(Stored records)
* * * * * * * * *
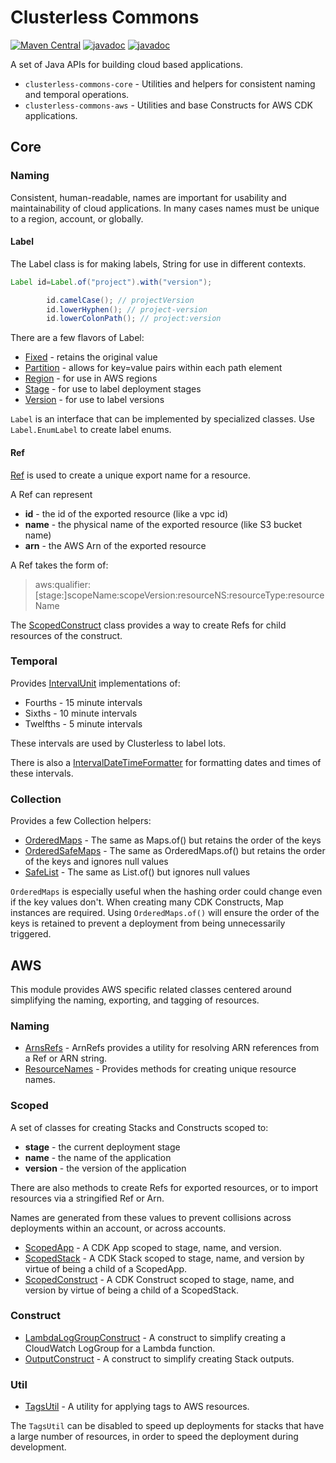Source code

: # Clusterless Commons

[![Maven Central](https://img.shields.io/maven-central/v/io.clusterless/clusterless-commons-core)](https://search.maven.org/search?q=g:io.clusterless)
[![javadoc](https://javadoc.io/badge2/io.clusterless/clusterless-commons-core/javadoc.svg?label=javadoc+commons-core)](https://javadoc.io/doc/io.clusterless/clusterless-commons-core)
[![javadoc](https://javadoc.io/badge2/io.clusterless/clusterless-commons-aws/javadoc.svg?label=javadoc+commons-aws)](https://javadoc.io/doc/io.clusterless/clusterless-commons-aws)

A set of Java APIs for building cloud based applications.

- `clusterless-commons-core` - Utilities and helpers for consistent naming and temporal operations.
- `clusterless-commons-aws` - Utilities and base Constructs for AWS CDK applications.

## Core

### Naming

Consistent, human-readable, names are important for usability and maintainability of cloud applications. In many cases
names must be unique to a region, account, or globally.

#### Label

The Label class is for making labels, String for use in different contexts.

```java
Label id=Label.of("project").with("version");

        id.camelCase(); // projectVersion
        id.lowerHyphen(); // project-version
        id.lowerColonPath(); // project:version
```

There are a few flavors of Label:

- [Fixed](clusterless-commons-core/src/main/java/clusterless/commons/naming/Fixed.java) - retains the original value
- [Partition](clusterless-commons-core/src/main/java/clusterless/commons/naming/Partition.java) - allows for key=value
  pairs within each path element
- [Region](clusterless-commons-core/src/main/java/clusterless/commons/naming/Region.java) - for use in AWS regions
- [Stage](clusterless-commons-core/src/main/java/clusterless/commons/naming/Stage.java) - for use to label deployment
  stages
- [Version](clusterless-commons-core/src/main/java/clusterless/commons/naming/Version.java) - for use to label versions

`Label` is an interface that can be implemented by specialized classes. Use `Label.EnumLabel` to create label enums.

#### Ref

[Ref](clusterless-commons-core/src/main/java/clusterless/commons/naming/Ref.java) is used to create a unique export
name for a resource.

A Ref can represent

- **id** - the id of the exported resource (like a vpc id)
- **name** - the physical name of the exported resource (like S3 bucket name)
- **arn** - the AWS Arn of the exported resource

A Ref takes the form of:

> aws:qualifier:[stage:]scopeName:scopeVersion:resourceNS:resourceType:resourceName

The [ScopedConstruct](clusterless-commons-aws/src/main/java/clusterless/commons/substrate/aws/cdk/scoped/ScopedConstruct.java)
class provides a way to create Refs for child resources of the construct.

### Temporal

Provides [IntervalUnit](clusterless-commons-core/src/main/java/clusterless/commons/temporal/IntervalUnit.java)
implementations of:

- Fourths - 15 minute intervals
- Sixths - 10 minute intervals
- Twelfths - 5 minute intervals

These intervals are used by Clusterless to label lots.

There is also a
[IntervalDateTimeFormatter](clusterless-commons-core/src/main/java/clusterless/commons/temporal/IntervalDateTimeFormatter.java)
for formatting dates and times of these intervals.

### Collection

Provides a few Collection helpers:

- [OrderedMaps](clusterless-commons-core/src/main/java/clusterless/commons/collection/OrderedMaps.java) - The same as
  Maps.of() but retains the order of the keys
- [OrderedSafeMaps](clusterless-commons-core/src/main/java/clusterless/commons/collection/OrderedSafeMaps.java) - The
  same as OrderedMaps.of() but retains the order of the keys and ignores null values
- [SafeList](clusterless-commons-core/src/main/java/clusterless/commons/collection/SafeList.java) - The same as
  List.of() but ignores null values

`OrderedMaps` is especially useful when the hashing order could change even if the key values don't. When creating many
CDK Constructs, Map instances are required. Using `OrderedMaps.of()` will ensure the order of the keys is retained to
prevent a deployment from being unnecessarily triggered.

## AWS

This module provides AWS specific related classes centered around simplifying the naming, exporting, and tagging of
resources.

### Naming

- [ArnsRefs](clusterless-commons-aws/src/main/java/clusterless/commons/substrate/aws/cdk/naming/ArnRefs.java) - ArnRefs
  provides a utility for resolving ARN references from a Ref or ARN string.
- [ResourceNames](clusterless-commons-aws/src/main/java/clusterless/commons/substrate/aws/cdk/naming/ResourceNames.java) -
  Provides methods for creating unique resource names.

### Scoped

A set of classes for creating Stacks and Constructs scoped to:

- **stage** - the current deployment stage
- **name** - the name of the application
- **version** - the version of the application

There are also methods to create Refs for exported resources, or to import resources via a stringified Ref or Arn.

Names are generated from these values to prevent collisions across deployments within an account, or across accounts.

- [ScopedApp](clusterless-commons-aws/src/main/java/clusterless/commons/substrate/aws/cdk/scoped/ScopedApp.java) - A CDK
  App scoped to stage, name, and version.
- [ScopedStack](clusterless-commons-aws/src/main/java/clusterless/commons/substrate/aws/cdk/scoped/ScopedStack.java) - A
  CDK Stack scoped to stage, name, and version by virtue of being a child of a ScopedApp.
- [ScopedConstruct](clusterless-commons-aws/src/main/java/clusterless/commons/substrate/aws/cdk/scoped/ScopedConstruct.java) -
  A CDK Construct scoped to stage, name, and version by virtue of being a child of a ScopedStack.

### Construct

- [LambdaLogGroupConstruct](clusterless-commons-aws/src/main/java/clusterless/commons/substrate/aws/cdk/construct/LambdaLogGroupConstruct.java) -
  A construct to simplify creating a CloudWatch LogGroup for a Lambda function.
- [OutputConstruct](clusterless-commons-aws/src/main/java/clusterless/commons/substrate/aws/cdk/construct/OutputConstruct.java) -
  A construct to simplify creating Stack outputs.

### Util

- [TagsUtil](clusterless-commons-aws/src/main/java/clusterless/commons/substrate/aws/cdk/util/TagsUtil.java) - A utility
  for applying tags to AWS resources.

The `TagsUtil` can be disabled to speed up deployments for stacks that have a large number of resources, in order to
speed the deployment during development.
* * * * * * * * *
▶ **Directions**
The lines from the start of the records above through the line that holds "A set of Java" are to be copied exactly, both ends included, and no pictures are to be copied.

▶ **Task result**
Source code

: # Clusterless Commons

[![Maven Central](https://img.shields.io/maven-central/v/io.clusterless/clusterless-commons-core)](https://search.maven.org/search?q=g:io.clusterless)
[![javadoc](https://javadoc.io/badge2/io.clusterless/clusterless-commons-core/javadoc.svg?label=javadoc+commons-core)](https://javadoc.io/doc/io.clusterless/clusterless-commons-core)
[![javadoc](https://javadoc.io/badge2/io.clusterless/clusterless-commons-aws/javadoc.svg?label=javadoc+commons-aws)](https://javadoc.io/doc/io.clusterless/clusterless-commons-aws)

A set of Java APIs for building cloud based applications.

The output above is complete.